Still, it always produces in me a wave of dark unsettledness, usually somewhere in the middle of our conversation, a combination of craving pregnancy once again, combined with insane longing for bygone days. I get annoyed with myself for carrying around this "thing" that won't dissipate, an ever-present cloud of something. It makes me feel self-conscious and high-maintenance, self-pitying, not the kind of person I want to be.
Afterward, I met K at the tavern.
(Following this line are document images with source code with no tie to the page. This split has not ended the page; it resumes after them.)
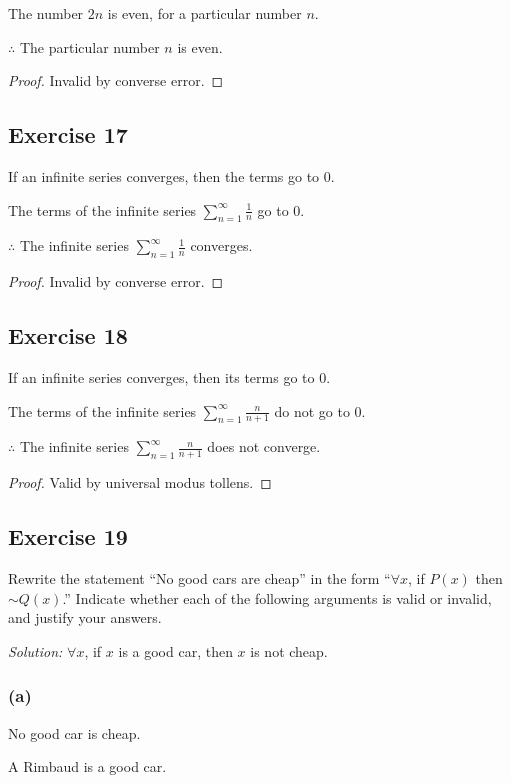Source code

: \documentclass[14pt]{extarticle}
\newcommand{\dps}{\displaystyle}
\newcommand{\fa}{\forall}
\begin{document}
The number $2n$ is even, for a particular number $n$.

$\therefore$ The particular number $n$ is even.

\begin{proof}
    Invalid by converse error.
\end{proof}

\subsection{Exercise 17}
If an infinite series converges, then the terms go to 0.

The terms of the infinite series $\dps \sum_{n = 1}^{\infty} \frac{1}{n}$ go to 0.

$\therefore$ The infinite series $\dps \sum_{n = 1}^{\infty} \frac{1}{n}$ converges.

\begin{proof}
    Invalid by converse error.
\end{proof}

\subsection{Exercise 18}
If an infinite series converges, then its terms go to 0.

The terms of the infinite series $\dps \sum_{n = 1}^{\infty} \frac{n}{n+1}$ do not go to 0.

$\therefore$ The infinite series $\dps \sum_{n = 1}^{\infty} \frac{n}{n+1}$ does not converge.

\begin{proof}
    Valid by universal modus tollens.
\end{proof}

\subsection{Exercise 19}
Rewrite the statement “No good cars are cheap” in the form “$\fa x$, if $P(x)$ then $\sim Q(x)$.” Indicate whether each of the following arguments is valid or invalid, and justify your answers.

    {\it Solution:} $\fa x$, if $x$ is a good car, then $x$ is not cheap.

\subsubsection{(a)}
No good car is cheap.

A Rimbaud is a good car.
\end{document}
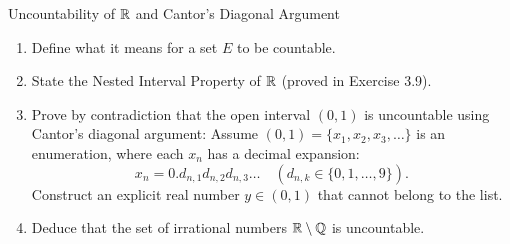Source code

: \begin{exercise}{Uncountability of $\R$ and Cantor's Diagonal Argument}
\begin{enumerate}[leftmargin=1.5em,itemsep=2pt]
  \item Define what it means for a set $E$ to be countable.
  \item State the Nested Interval Property of $\R$ (proved in Exercise 3.9).
  \item Prove by contradiction that the open interval $(0, 1)$ is uncountable using Cantor's diagonal argument:
  Assume $(0, 1) = \{x_1, x_2, x_3, \dots\}$ is an enumeration, where each $x_n$ has a decimal expansion:
  \[
  x_n = 0.d_{n,1} d_{n,2} d_{n,3} \dots \quad (d_{n,k} \in \{0, 1, \dots, 9\}).
  \]
  Construct an explicit real number $y \in (0, 1)$ that cannot belong to the list.
  \item Deduce that the set of irrational numbers $\R \setminus \Q$ is uncountable.
\end{enumerate}
\end{exercise}

\begin{tabletworkspace}[5.5cm]
\end{tabletworkspace}


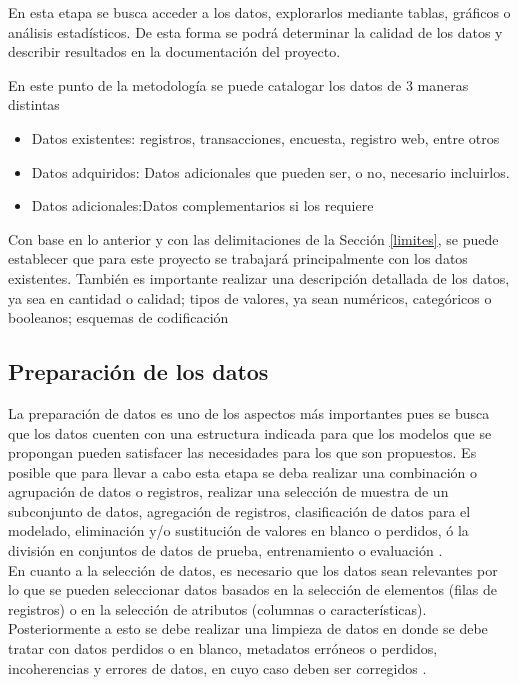 En esta etapa se busca acceder a los datos, explorarlos mediante tablas, gráficos o análisis estadísticos. De esta forma se podrá determinar la calidad de los datos y describir resultados en la documentación del proyecto.

En este punto de la metodología se puede catalogar los datos de 3 maneras distintas
\begin{itemize}
    \item Datos existentes: registros, transacciones, encuesta, registro web, entre otros
    \item Datos adquiridos: Datos adicionales que pueden ser, o no, necesario incluirlos.
    \item Datos adicionales:Datos complementarios si los requiere
\end{itemize}
Con base en lo anterior y con las delimitaciones de la Sección \ref{limites}, se puede establecer que para este proyecto se trabajará principalmente con los datos existentes. También es importante realizar una descripción detallada de los datos, ya sea en cantidad o calidad; tipos de valores, ya sean numéricos, categóricos o booleanos; esquemas de codificación

\subsection{Preparación de los datos}
La preparación de datos es uno de los aspectos más importantes pues se busca que los datos cuenten con una estructura indicada para que los modelos que se propongan pueden satisfacer las necesidades para los que son propuestos. Es posible que para llevar a cabo esta etapa se deba realizar una combinación o agrupación de datos o registros, realizar una selección de muestra de un subconjunto de datos, agregación de registros, clasificación de datos para el modelado, eliminación y/o sustitución de valores en blanco o perdidos, ó la división en conjuntos de datos de prueba, entrenamiento o evaluación \cite{ibmcrisp}.\\

En cuanto a la selección de datos, es necesario que los datos sean relevantes por lo que se pueden seleccionar datos basados en la selección de elementos (filas de registros) o en la selección de atributos (columnas o características). Posteriormente a esto se debe realizar una limpieza de datos en donde se debe tratar con datos perdidos o en blanco, metadatos erróneos o perdidos, incoherencias y errores de datos, en cuyo caso deben ser corregidos \cite{ibmcrisp}.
As I always do after my get-togethers with N and C, downed half a glass of wine in one gulp and launched into the dull pang of sadness that had settled down onto my insides, about how perhaps we SHOULD get knocked up again, because that would bring back the life that once was, erasing all of the crud in my system. Pregnancy: the answer to everything! Riiiight.
He always listens and nods because he loves me, but I stop after a few sentences, tired of hearing myself talk about this dull subject, and remembering what I already know: there's only so much a person can hear the same thing over and over again, so much giving & listening & sympathizing that one person in a relationship can do. That's what KuKd does to a woman, or at least what it did to me: turned me into a taker, needer, over-thinker, talker. Well, it's probably the case that I was those things already - stillbirth only magnified those (not so great) qualities.
* * *
Going back to the communal old-folks house one last time: when we start this thing, however-many-years from now, let's treat ourselves to a
Clapper for the dining room. The Clapper is one of those products that has always intrigued me, yet that seems like something you're not supposed to buy until you're a senior citizen. We'll use our house Clapper to celebrate our oldness, and to entertain ourselves by clapping stuff on and off.
* * *
Attempt to carve out a hour or two of sleep before waking-up time? Or just brew a pot of coffee and head in early, pausing for a mid-day nap on my office floor? Decisions, decisions. It's getting light out. Insomnia sucks nuts.